Miss Murgatroyd se alarmó.
—¡Oh, Hinch, querida, tú ya sabes los líos que yo me armo!
—No se trata del cerebro, ni de esa pelusilla gris que tienes en la cabeza. Es cuestión de ojos. Se trata de lo que viste.
—Pero, ¡si yo no vi nada!
—Lo que a ti te pasa, Murgatroyd, como dije hace unos momentos, es que no quieres intentarlo. Ahora presta atención. Esto es lo que sucedió. Quienquiera que se la tenga jurada a Letitia Blacklock se encontraba en la sala aquella noche. Él (digo él porque resulta más fácil, pero no hay más motivos para creer que se trata de un hombre que de una mujer, exceptuando que los hombres son todos unos sinvergüenzas), bueno, él ha engrasado previamente la segunda puerta de la sala que se suponía clavada o algo así. No me preguntes cuándo lo hizo, porque eso sólo servirá para enredar las cosas.

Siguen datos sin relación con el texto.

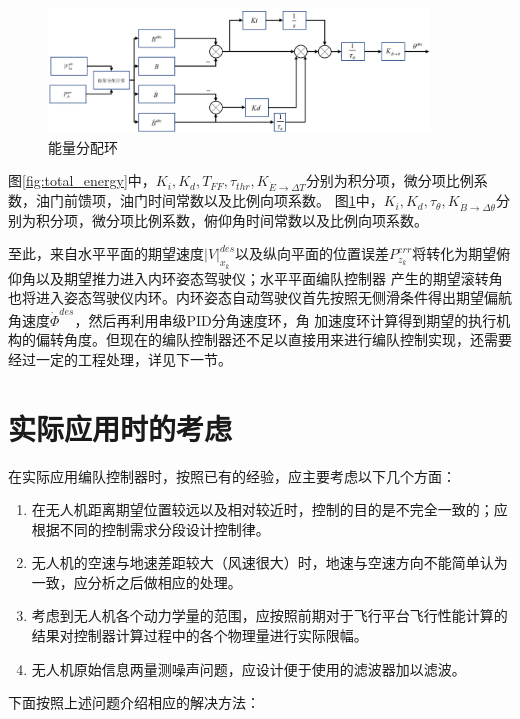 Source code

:\begin{figure}[H]
    \centering
    \includegraphics[width=0.9\textwidth]{figures/c3/TECS_pitch.jpg}
    \caption{能量分配环}\label{fig:balance_energy}
\end{figure}
图\ref{fig:total_energy}中，$K_i,K_d,T_{FF},\tau_{thr},K_{\dot{E}\rightarrow\Delta T}$分别为积分项，微分项比例系数，油门前馈项，油门时间常数以及比例向项系数。
图\ref{fig:balance_energy}中，$K_i,K_d,\tau_{\theta},K_{\dot{B}\rightarrow\Delta \theta}$分别为积分项，微分项比例系数，俯仰角时间常数以及比例向项系数。

至此，来自水平平面的期望速度$|V|_{x_k}^{des}$以及纵向平面的位置误差$P_{z_k}^{err}$将转化为期望俯仰角以及期望推力进入内环姿态驾驶仪；水平平面编队控制器
产生的期望滚转角也将进入姿态驾驶仪内环。内环姿态自动驾驶仪首先按照无侧滑条件得出期望偏航角速度$\dot{\Phi}^{des}$，然后再利用串级PID分角速度环，角
加速度环计算得到期望的执行机构的偏转角度。但现在的编队控制器还不足以直接用来进行编队控制实现，还需要经过一定的工程处理，详见下一节。
\section{实际应用时的考虑}
在实际应用编队控制器时，按照已有的经验，应主要考虑以下几个方面：
\begin{enumerate}
    \item 在无人机距离期望位置较远以及相对较近时，控制的目的是不完全一致的；应根据不同的控制需求分段设计控制律。
    \item 无人机的空速与地速差距较大（风速很大）时，地速与空速方向不能简单认为一致，应分析之后做相应的处理。
    \item 考虑到无人机各个动力学量的范围，应按照前期对于飞行平台飞行性能计算的结果对控制器计算过程中的各个物理量进行实际限幅。
    \item 无人机原始信息两量测噪声问题，应设计便于使用的滤波器加以滤波。
\end{enumerate}
下面按照上述问题介绍相应的解决方法：


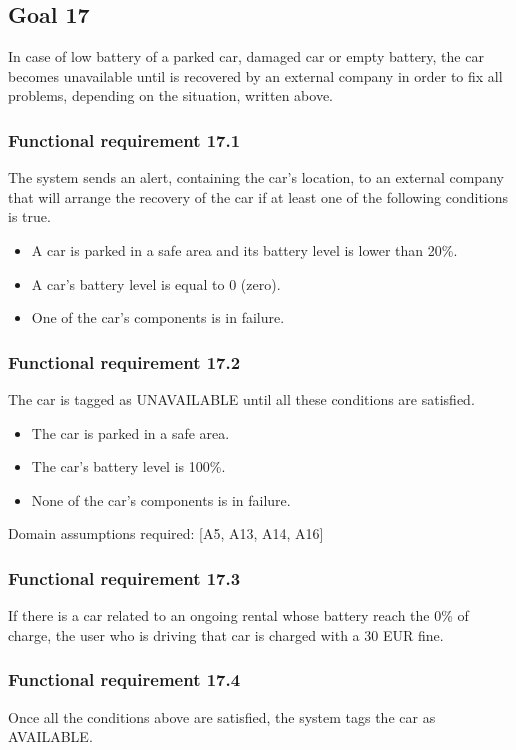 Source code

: \subsection{Goal 17}
In case of low battery of a parked car, damaged car or empty battery, the car becomes unavailable until is recovered by an external company in order to fix all problems, depending on the situation, written above. 

\setcounter{secnumdepth}{3}
\subsubsection{Functional requirement 17.1}
The system sends an alert, containing the car's location, to an external company that will arrange the recovery of the car if at least one of the following conditions is true.

\begin{itemize}
	\item A car is parked in a safe area and its battery level is lower than 20\%.
	\item A car's battery level is equal to 0 (zero).
	\item One of the car's components is in failure.
\end{itemize}

\subsubsection{Functional requirement 17.2}
The car is tagged as UNAVAILABLE until all these conditions are satisfied.

\begin{itemize}
	\item The car is parked in a safe area.
	\item The car's battery level is 100\%.
	\item None of the car's components is in failure.
\end{itemize}

\noindent Domain assumptions required: [A5, A13, A14, A16]

\subsubsection{Functional requirement 17.3}
If there is a car related to an ongoing rental whose battery reach the 0\% of charge, the user who is driving that car is charged with a 30 EUR fine.

\subsubsection{Functional requirement 17.4}
Once all the conditions above are satisfied, the system tags the car as AVAILABLE.
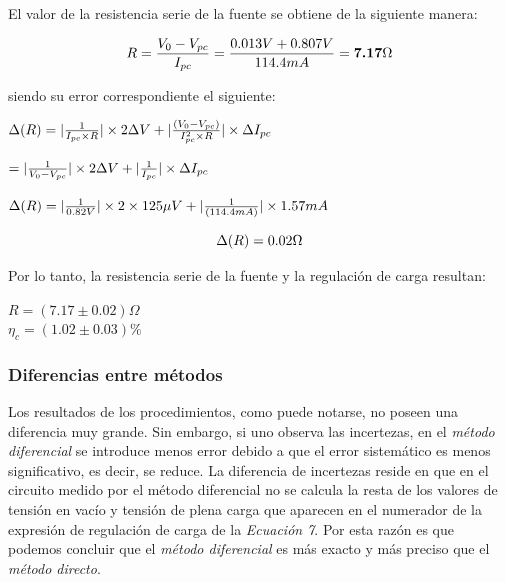 \documentclass{article}
\begin{document}
\bigskip\bigskip


\noindent El valor de la resistencia serie de la fuente se obtiene de la siguiente manera:
\bigskip

\begin{equation}
	R = {V_{0} - V_{pc} \over I_{pc}} = {0.013V +0.807V\over 114.4mA} = \textbf{7.17$\Omega$} \\
\end{equation}
\bigskip


\noindent siendo su error correspondiente el siguiente:
\bigskip


\begin{center}
	$\Delta(R) = |{1\over I_{pc} \times R}|\times 2\Delta V + |{(V_{0}-V_{pc})  \over  I_{pc}^2  \times R}| \times \Delta I_{pc} $ \\
\end{center}

\begin{center}
$= |{1\over V_{0} - V_{pc}}|\times 2\Delta V + |{1 \over  I_{pc}}| \times \Delta I_{pc}$\\
\end{center}

\begin{center}
	$\Delta(R) = |{1\over 0.82V}|\times 2\times 125\mu V + |{1  \over  (114.4mA)}| \times 1.57mA$ \\
\end{center}


\begin{equation}
	\Delta(R) = \textbf{$0.02 \Omega$}\\
\end{equation}
\bigskip\bigskip


\noindent Por lo tanto, la resistencia serie de la fuente y la regulación de carga resultan:
\medskip

\begin{center}
	$R = (7.17 \pm 0.02)\Omega $ \\ \medskip
	$\eta_c = (1.02 \pm 0.03)\% $ 
\end{center}
\bigskip\bigskip





\subsubsection{Diferencias entre métodos}

	Los resultados de los procedimientos, como puede notarse, no poseen una diferencia muy grande. Sin embargo, si uno observa las incertezas, en el \textit{método diferencial} se introduce menos error debido a que el error sistemático es menos significativo, es decir, se reduce. La diferencia de incertezas reside en que en el circuito medido por el método diferencial no se calcula la resta de los valores de tensión en vacío y tensión de plena carga que aparecen en el numerador de la expresión de regulación de carga de la \textit{Ecuación 7}. Por esta razón es que podemos concluir que el \textit{método diferencial} es más exacto y más preciso que el \textit{método directo}.
\bigskip\bigskip\medskip
\end{document}
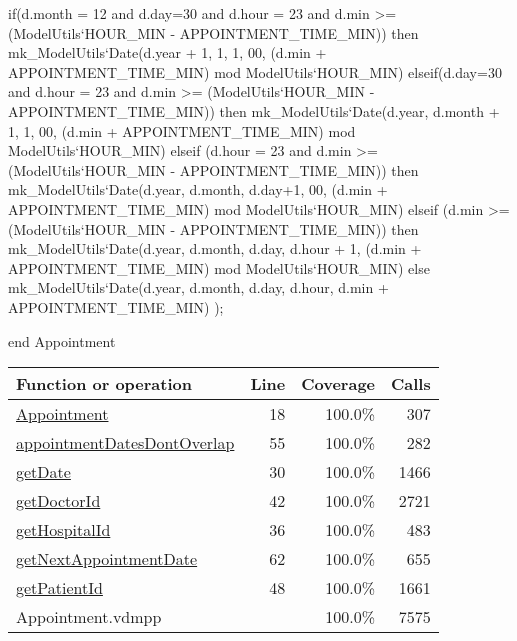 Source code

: \begin{vdmpp}[breaklines=true]
  if(d.month = 12 and d.day=30 and d.hour = 23 and d.min >= (ModelUtils`HOUR_MIN - APPOINTMENT_TIME_MIN)) then
   mk_ModelUtils`Date(d.year + 1, 1, 1, 00, (d.min + APPOINTMENT_TIME_MIN) mod ModelUtils`HOUR_MIN)
  elseif(d.day=30 and d.hour = 23 and d.min >= (ModelUtils`HOUR_MIN - APPOINTMENT_TIME_MIN)) then
   mk_ModelUtils`Date(d.year, d.month + 1, 1, 00, (d.min + APPOINTMENT_TIME_MIN) mod ModelUtils`HOUR_MIN)
  elseif (d.hour = 23 and d.min >= (ModelUtils`HOUR_MIN - APPOINTMENT_TIME_MIN)) then
   mk_ModelUtils`Date(d.year, d.month, d.day+1, 00, (d.min + APPOINTMENT_TIME_MIN) mod ModelUtils`HOUR_MIN)
  elseif (d.min >= (ModelUtils`HOUR_MIN - APPOINTMENT_TIME_MIN)) then
   mk_ModelUtils`Date(d.year, d.month, d.day, d.hour + 1, (d.min + APPOINTMENT_TIME_MIN) mod ModelUtils`HOUR_MIN)
  else
   mk_ModelUtils`Date(d.year, d.month, d.day, d.hour, d.min + APPOINTMENT_TIME_MIN)
 );
 
 
end Appointment
\end{vdmpp}
\bigskip
\begin{longtable}{|l|r|r|r|}
\hline
Function or operation & Line & Coverage & Calls \\
\hline
\hline
\hyperref[Appointment:18]{Appointment} & 18&100.0\% & 307 \\
\hline
\hyperref[appointmentDatesDontOverlap:55]{appointmentDatesDontOverlap} & 55&100.0\% & 282 \\
\hline
\hyperref[getDate:30]{getDate} & 30&100.0\% & 1466 \\
\hline
\hyperref[getDoctorId:42]{getDoctorId} & 42&100.0\% & 2721 \\
\hline
\hyperref[getHospitalId:36]{getHospitalId} & 36&100.0\% & 483 \\
\hline
\hyperref[getNextAppointmentDate:62]{getNextAppointmentDate} & 62&100.0\% & 655 \\
\hline
\hyperref[getPatientId:48]{getPatientId} & 48&100.0\% & 1661 \\
\hline
\hline
Appointment.vdmpp & & 100.0\% & 7575 \\
\hline
\end{longtable}

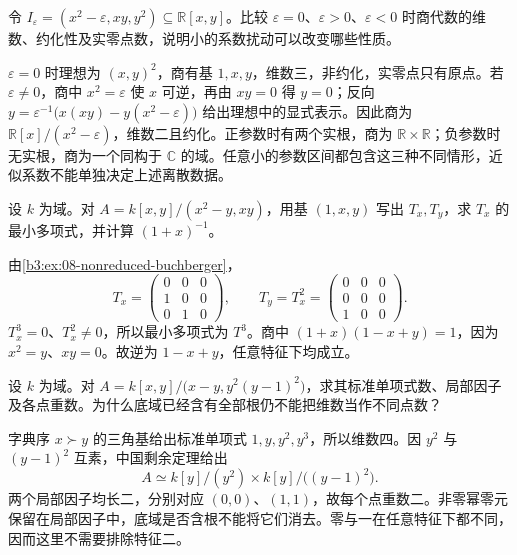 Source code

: \begin{exercise}\label{b3:ex:08-near-zero-not-zero}
	令 \(I_\varepsilon=(x^2-\varepsilon,xy,y^2)\subseteq\mathbb R[x,y]\)。比较 \(\varepsilon=0\)、\(\varepsilon>0\)、\(\varepsilon<0\) 时商代数的维数、约化性及实零点数，说明小的系数扰动可以改变哪些性质。
\end{exercise}
\begin{solution}
	\(\varepsilon=0\) 时理想为 \((x,y)^2\)，商有基 \(1,x,y\)，维数三，非约化，实零点只有原点。若 \(\varepsilon\ne0\)，商中 \(x^2=\varepsilon\) 使 \(x\) 可逆，再由 \(xy=0\) 得 \(y=0\)；反向 \(y=\varepsilon^{-1}\bigl(x(xy)-y(x^2-\varepsilon)\bigr)\) 给出理想中的显式表示。因此商为 \(\mathbb R[x]/(x^2-\varepsilon)\)，维数二且约化。正参数时有两个实根，商为 \(\mathbb R\times\mathbb R\)；负参数时无实根，商为一个同构于 \(\mathbb C\) 的域。任意小的参数区间都包含这三种不同情形，近似系数不能单独决定上述离散数据。
\end{solution}

\begin{exercise}\label{b3:ex:08-multiplication-nilpotent}
	设 \(k\) 为域。对 \(A=k[x,y]/(x^2-y,xy)\)，用基 \((1,x,y)\) 写出 \(T_x,T_y\)，求 \(T_x\) 的最小多项式，并计算 \((1+x)^{-1}\)。
\end{exercise}
\begin{solution}
	由\cref{b3:ex:08-nonreduced-buchberger}，
	\[
		T_x=\begin{pmatrix}0&0&0\\1&0&0\\0&1&0\end{pmatrix},
		\qquad T_y=T_x^2=\begin{pmatrix}0&0&0\\0&0&0\\1&0&0\end{pmatrix}.
	\]
	\(T_x^3=0\)、\(T_x^2\ne0\)，所以最小多项式为 \(T^3\)。商中 \((1+x)(1-x+y)=1\)，因为 \(x^2=y\)、\(xy=0\)。故逆为 \(1-x+y\)，任意特征下均成立。
\end{solution}

\begin{exercise}\label{b3:ex:08-double-points-length}
	设 \(k\) 为域。对 \(A=k[x,y]/\bigl(x-y,y^2(y-1)^2\bigr)\)，求其标准单项式数、局部因子及各点重数。为什么底域已经含有全部根仍不能把维数当作不同点数？
\end{exercise}
\begin{solution}
	字典序 \(x\succ y\) 的三角基给出标准单项式 \(1,y,y^2,y^3\)，所以维数四。因 \(y^2\) 与 \((y-1)^2\) 互素，中国剩余定理给出
	\[
		A\simeq k[y]/(y^2)\times k[y]/\bigl((y-1)^2\bigr).
	\]
	两个局部因子均长二，分别对应 \((0,0)\)、\((1,1)\)，故每个点重数二。非零幂零元保留在局部因子中，底域是否含根不能将它们消去。零与一在任意特征下都不同，因而这里不需要排除特征二。
\end{solution}

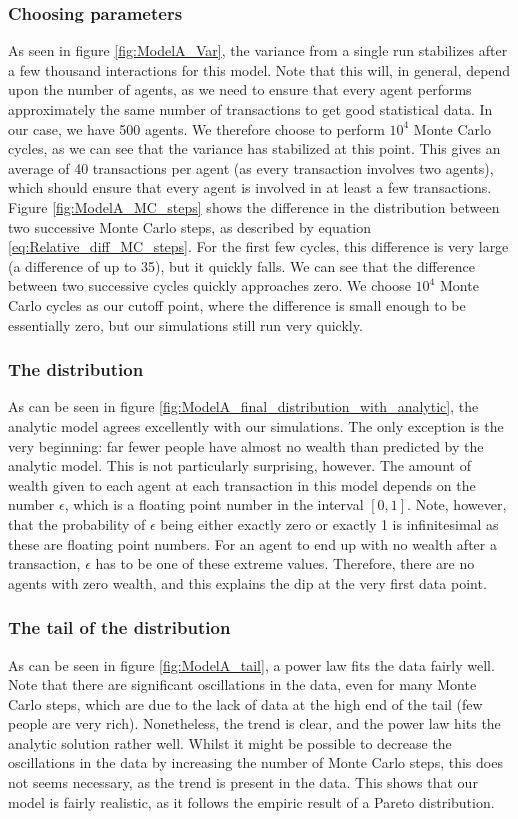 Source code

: \documentclass[a4paper, 10pt]{article}
\begin{document}
\subsubsection{Choosing parameters}
As seen in figure \ref{fig:ModelA_Var}, the variance from a single run stabilizes after a few thousand interactions for this model. Note that this will, in general, depend upon the number of agents, as we need to ensure that every agent performs approximately the same number of transactions to get good statistical data. In our case, we have 500 agents. We therefore choose to perform $10^4$ Monte Carlo cycles, as we can see that the variance has stabilized at this point. This gives an average of 40 transactions per agent (as every transaction involves two agents), which should ensure that every agent is involved in at least a few transactions.\\
\linebreak
Figure \ref{fig:ModelA_MC_steps} shows the difference in the distribution between two successive Monte Carlo steps, as described by equation \ref{eq:Relative_diff_MC_steps}. For the first few cycles, this difference is very large (a difference of up to 35), but it quickly falls. We can see that the difference between two successive cycles quickly approaches zero. We choose $10^4$ Monte Carlo cycles as our cutoff point, where the difference is small enough to be essentially zero, but our simulations still run very quickly.
\subsubsection{The distribution}
As can be seen in figure \ref{fig:ModelA_final_distribution_with_analytic}, the analytic model agrees excellently with our simulations. The only exception is the very beginning: far fewer people have almost no wealth than predicted by the analytic model. This is not particularly surprising, however. The amount of wealth given to each agent at each transaction in this model depends on the number $\epsilon$, which is a floating point number in the interval $[0,1]$. Note, however, that the probability of $\epsilon$ being either exactly zero or exactly 1 is infinitesimal as these are floating point numbers. For an agent to end up with no wealth after a transaction, $\epsilon$ has to be one of these extreme values. Therefore, there are no agents with zero wealth, and this explains the dip at the very first data point.
\subsubsection{The tail of the distribution}
As can be seen in figure \ref{fig:ModelA_tail}, a power law fits the data fairly well. Note that there are significant oscillations in the data, even for many Monte Carlo steps, which are due to the lack of data at the high end of the tail (few people are very rich). Nonetheless, the trend is clear, and the power law hits the analytic solution rather well. Whilst it might be possible to decrease the oscillations in the data by increasing the number of Monte Carlo steps, this does not seems necessary, as the trend is present in the data. This shows that our model is fairly realistic, as it follows the empiric result of a Pareto distribution.
\end{document}
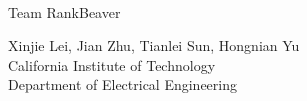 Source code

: \newif\ifshowsolutions
\showsolutionstrue

\newcommand{\boldline}[1]{\underline{\textbf{#1}}}



\pagestyle{fancy}
\begin{titlepage}
\parbox[t]{1.0\linewidth}{
	\centering \fontsize{50pt}{80pt}\selectfont %
	\vspace*{0.7cm} %
		
	\hfill {}\\
	\vspace*{0.7cm} %
}

{\centering \large 
\hfill Team RankBeaver
} \\

\vfill %


{\centering \large 
\hfill Xinjie Lei, Jian Zhu, Tianlei Sun, Hongnian Yu \\
\hfill California Institute of Technology \\
\hfill Department of Electrical Engineering \\

\HRule{1pt}} %


\clearpage %
\end{titlepage}

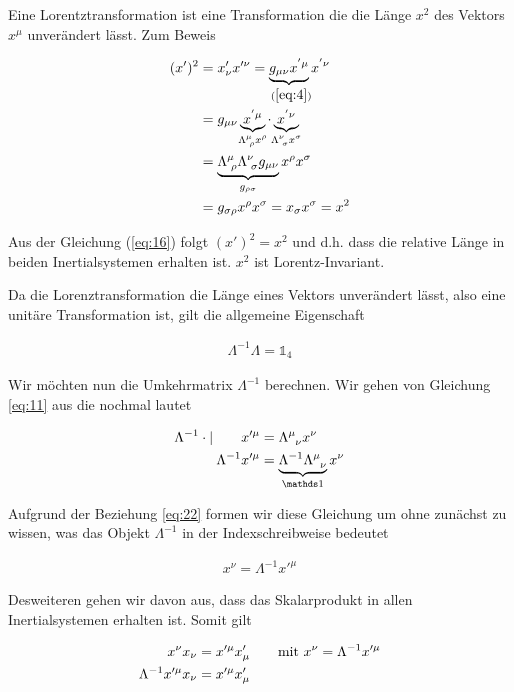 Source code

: Eine Lorentztransformation ist eine Transformation die die Länge \(x^2\)  des Vektors \(x^\mu\) unverändert lässt. Zum Beweis

\begin{align}
  \label{eq:16}
  (x')^2 &= x'_\nu x'^\nu = \underbr{ g_{\mu\nu}x^{'\mu}}_{~(\ref{eq:4})}x^{'\nu} \notag \\
&=  g_{\mu\nu}\underbr{ x^{'\mu}}_{\Lambda^\mu_{\,\, \rho}x^\rho}\cdot \underbr{ x^{'\nu}}_{\Lambda^\nu_{\,\, \sigma}x^\sigma} \notag \\
 &= \underbrace{\Lambda^\mu_{\,\, \rho}  \Lambda^\nu_{\,\, \sigma}g_{\mu\nu}}_{g_{\rho\sigma}}x^\rho x^\sigma\notag \\
&= g_{\sigma\rho} x^\rho x^\sigma  = x_\sigma x^\sigma = x^2
\end{align}

Aus der Gleichung (\ref{eq:16})  folgt  \((x')^2 = x^2\) und d.h. dass die relative Länge in beiden Inertialsystemen erhalten ist. \(x^2\) ist Lorentz-Invariant. 


Da die Lorenztransformation die Länge eines Vektors unverändert lässt, also eine unitäre Transformation ist, gilt die allgemeine Eigenschaft


\begin{align}
  \label{eq:22}
  \Lambda^{-1}\Lambda=\mathds 1_4
\end{align}

Wir möchten nun die Umkehrmatrix  \(\Lambda^{-1}\) berechnen. Wir gehen von Gleichung \eqref{eq:11} aus die nochmal lautet

\begin{align}
  \label{eq:21}
 \Lambda^{-1}\cdot|\qquad   x'^{\mu} &= \Lambda^{\mu}_{\hphantom \mu \nu}x^\nu \notag\\
 \Lambda^{-1}  x'^{\mu} &= \underbrace{ \Lambda^{-1}\Lambda^{\mu}_{\hphantom \mu \nu}}_{\mathds 1}x^\nu 
\end{align}

Aufgrund der Beziehung \eqref{eq:22} formen wir diese Gleichung um ohne zunächst zu wissen, was das Objekt \(\Lambda^{-1}\) in der Indexschreibweise bedeutet

\begin{align}
  \label{eq:23}
  x^{\nu} = \Lambda^{-1}x'^{\mu}
\end{align}

Desweiteren gehen wir davon aus, dass das Skalarprodukt in allen Inertialsystemen erhalten ist. Somit gilt

\begin{align}
  \label{eq:24}
  x^\nu x_\nu &= x'^{\mu}x'_{\mu} \qquad\text{mit } x^{\nu} = \Lambda^{-1}x'^{\mu}\notag\\
\Lambda^{-1}x'^{\mu} x_\nu &= x'^{\mu}x'_{\mu}
\end{align}

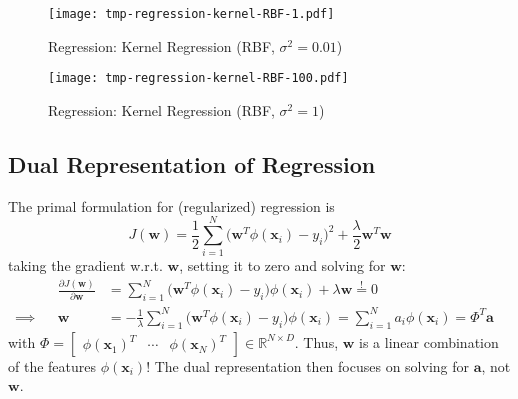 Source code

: \documentclass[a4paper, 11pt, accentcolor = tud3b]{tudreport}
\newcommand{\R}{\ensuremath{\mathbb{R}}}
\renewcommand{\vec}[1]{\mathbf{#1}}
\begin{document}
				\begin{figure}
					\centering
					\texttt{[image: tmp-regression-kernel-RBF-1.pdf]}
					\caption{Regression: Kernel Regression (RBF, \( \sigma^2 = 0.01 \))}
					\label{fig:regressionKernelA}
				\end{figure}
				\begin{figure}
					\centering
					\texttt{[image: tmp-regression-kernel-RBF-100.pdf]}
					\caption{Regression: Kernel Regression (RBF, \( \sigma^2 = 1 \))}
					\label{fig:regressionKernelB}
				\end{figure}

			\subsection{Dual Representation of Regression}
				The primal formulation for (regularized) regression is
				\begin{equation}
					J(\vec{w}) = \frac{1}{2} \sum_{i = 1}^{N} \big( \vec{w}^T \phi(\vec{x}_i) - y_i \big)^2 + \frac{\lambda}{2} \vec{w}^T \vec{w}
				\end{equation}
				taking the gradient w.r.t. \( \vec{w} \), setting it to zero and solving for \(\vec{w}\):
				\begin{align}
					&& \frac{\partial J(\vec{w})}{\partial \vec{w}} &= \sum_{i = 1}^{N} \big(\vec{w}^T \phi(\vec{x}_i) - y_i\big) \phi(\vec{x}_i) + \lambda \vec{w} \overset{!}{=} 0 & \\
					\implies && \vec{w} &= -\frac{1}{\lambda} \sum_{i = 1}^{N} \big( \vec{w}^T \phi(\vec{x}_i) - y_i \big) \phi(\vec{x}_i) = \sum_{i = 1}^{N} a_i \phi(\vec{x}_i) = \Phi^T \vec{a}
				\end{align}
				with \( \Phi = \begin{bmatrix} \phi(\vec{x}_1)^T & \cdots & \phi(\vec{x}_N)^T \end{bmatrix} \in \R^{N \times D} \). Thus, \(\vec{w}\) is a linear combination of the features \(\phi(\vec{x}_i)\)! The dual representation then focuses on solving for \(\vec{a}\), not \(\vec{w}\).
				
\end{document}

En realidad, escogiendo el momento, yo podría entrar en cualquier casa de Chipping Cleghorn y hacer lo que me diera la gana durante media hora o así, sin que nadie se enterase. Todo es cuestión de calcular dónde se encuentra cada una de las mujeres de la limpieza cuando los inquilinos están fuera, adonde han ido y cuánto rato estarán ausentes. Un simple trabajo de principiante. Y ahora, prosigamos.